**PROVIDED RECORDS:**
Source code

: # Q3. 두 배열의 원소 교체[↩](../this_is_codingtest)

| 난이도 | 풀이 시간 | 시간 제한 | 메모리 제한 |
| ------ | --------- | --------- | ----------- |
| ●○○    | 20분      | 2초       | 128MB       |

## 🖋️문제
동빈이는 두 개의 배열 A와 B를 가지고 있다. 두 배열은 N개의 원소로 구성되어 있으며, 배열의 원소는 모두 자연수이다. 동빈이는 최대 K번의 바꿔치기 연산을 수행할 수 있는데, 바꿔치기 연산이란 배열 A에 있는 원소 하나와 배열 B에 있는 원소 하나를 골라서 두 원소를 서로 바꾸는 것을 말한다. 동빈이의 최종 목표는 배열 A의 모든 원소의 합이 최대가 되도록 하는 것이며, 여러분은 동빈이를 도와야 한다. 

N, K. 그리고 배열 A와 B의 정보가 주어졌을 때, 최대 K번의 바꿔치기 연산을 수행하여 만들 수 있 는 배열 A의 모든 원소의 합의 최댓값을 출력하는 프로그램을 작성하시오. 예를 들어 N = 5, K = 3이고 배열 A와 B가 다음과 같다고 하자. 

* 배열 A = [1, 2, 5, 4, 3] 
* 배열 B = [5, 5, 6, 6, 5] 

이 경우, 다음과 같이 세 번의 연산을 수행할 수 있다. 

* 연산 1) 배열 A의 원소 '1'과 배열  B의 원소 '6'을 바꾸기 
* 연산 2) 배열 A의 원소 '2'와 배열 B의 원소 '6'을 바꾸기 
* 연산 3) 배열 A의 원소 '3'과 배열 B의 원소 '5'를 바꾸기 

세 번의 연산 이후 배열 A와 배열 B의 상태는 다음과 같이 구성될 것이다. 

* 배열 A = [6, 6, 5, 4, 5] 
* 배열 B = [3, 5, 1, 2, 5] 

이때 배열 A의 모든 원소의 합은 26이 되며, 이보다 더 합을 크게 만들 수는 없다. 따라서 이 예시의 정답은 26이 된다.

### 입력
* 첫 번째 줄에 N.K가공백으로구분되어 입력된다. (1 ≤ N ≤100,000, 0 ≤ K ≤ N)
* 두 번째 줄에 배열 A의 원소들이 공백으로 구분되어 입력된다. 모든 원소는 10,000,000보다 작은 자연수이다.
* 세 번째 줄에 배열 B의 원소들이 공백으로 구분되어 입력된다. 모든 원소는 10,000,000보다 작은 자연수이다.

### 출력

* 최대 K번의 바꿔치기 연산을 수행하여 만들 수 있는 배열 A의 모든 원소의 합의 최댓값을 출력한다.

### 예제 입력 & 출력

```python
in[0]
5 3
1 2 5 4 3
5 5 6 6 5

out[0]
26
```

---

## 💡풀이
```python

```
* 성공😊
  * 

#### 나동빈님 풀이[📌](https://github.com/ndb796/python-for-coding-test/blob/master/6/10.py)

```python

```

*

**TASK OBJECTIVE:**
What is needed is a full, exact copy of the records.

**ANSWER TO THE PROBLEM:**
Source code

: # Q3. 두 배열의 원소 교체[↩](../this_is_codingtest)

| 난이도 | 풀이 시간 | 시간 제한 | 메모리 제한 |
| ------ | --------- | --------- | ----------- |
| ●○○    | 20분      | 2초       | 128MB       |

## 🖋️문제
동빈이는 두 개의 배열 A와 B를 가지고 있다. 두 배열은 N개의 원소로 구성되어 있으며, 배열의 원소는 모두 자연수이다. 동빈이는 최대 K번의 바꿔치기 연산을 수행할 수 있는데, 바꿔치기 연산이란 배열 A에 있는 원소 하나와 배열 B에 있는 원소 하나를 골라서 두 원소를 서로 바꾸는 것을 말한다. 동빈이의 최종 목표는 배열 A의 모든 원소의 합이 최대가 되도록 하는 것이며, 여러분은 동빈이를 도와야 한다. 

N, K. 그리고 배열 A와 B의 정보가 주어졌을 때, 최대 K번의 바꿔치기 연산을 수행하여 만들 수 있 는 배열 A의 모든 원소의 합의 최댓값을 출력하는 프로그램을 작성하시오. 예를 들어 N = 5, K = 3이고 배열 A와 B가 다음과 같다고 하자. 

* 배열 A = [1, 2, 5, 4, 3] 
* 배열 B = [5, 5, 6, 6, 5] 

이 경우, 다음과 같이 세 번의 연산을 수행할 수 있다. 

* 연산 1) 배열 A의 원소 '1'과 배열  B의 원소 '6'을 바꾸기 
* 연산 2) 배열 A의 원소 '2'와 배열 B의 원소 '6'을 바꾸기 
* 연산 3) 배열 A의 원소 '3'과 배열 B의 원소 '5'를 바꾸기 

세 번의 연산 이후 배열 A와 배열 B의 상태는 다음과 같이 구성될 것이다. 

* 배열 A = [6, 6, 5, 4, 5] 
* 배열 B = [3, 5, 1, 2, 5] 

이때 배열 A의 모든 원소의 합은 26이 되며, 이보다 더 합을 크게 만들 수는 없다. 따라서 이 예시의 정답은 26이 된다.

### 입력
* 첫 번째 줄에 N.K가공백으로구분되어 입력된다. (1 ≤ N ≤100,000, 0 ≤ K ≤ N)
* 두 번째 줄에 배열 A의 원소들이 공백으로 구분되어 입력된다. 모든 원소는 10,000,000보다 작은 자연수이다.
* 세 번째 줄에 배열 B의 원소들이 공백으로 구분되어 입력된다. 모든 원소는 10,000,000보다 작은 자연수이다.

### 출력

* 최대 K번의 바꿔치기 연산을 수행하여 만들 수 있는 배열 A의 모든 원소의 합의 최댓값을 출력한다.

### 예제 입력 & 출력

```python
in[0]
5 3
1 2 5 4 3
5 5 6 6 5

out[0]
26
```

---

## 💡풀이
```python

```
* 성공😊
  * 

#### 나동빈님 풀이[📌](https://github.com/ndb796/python-for-coding-test/blob/master/6/10.py)

```python

```

*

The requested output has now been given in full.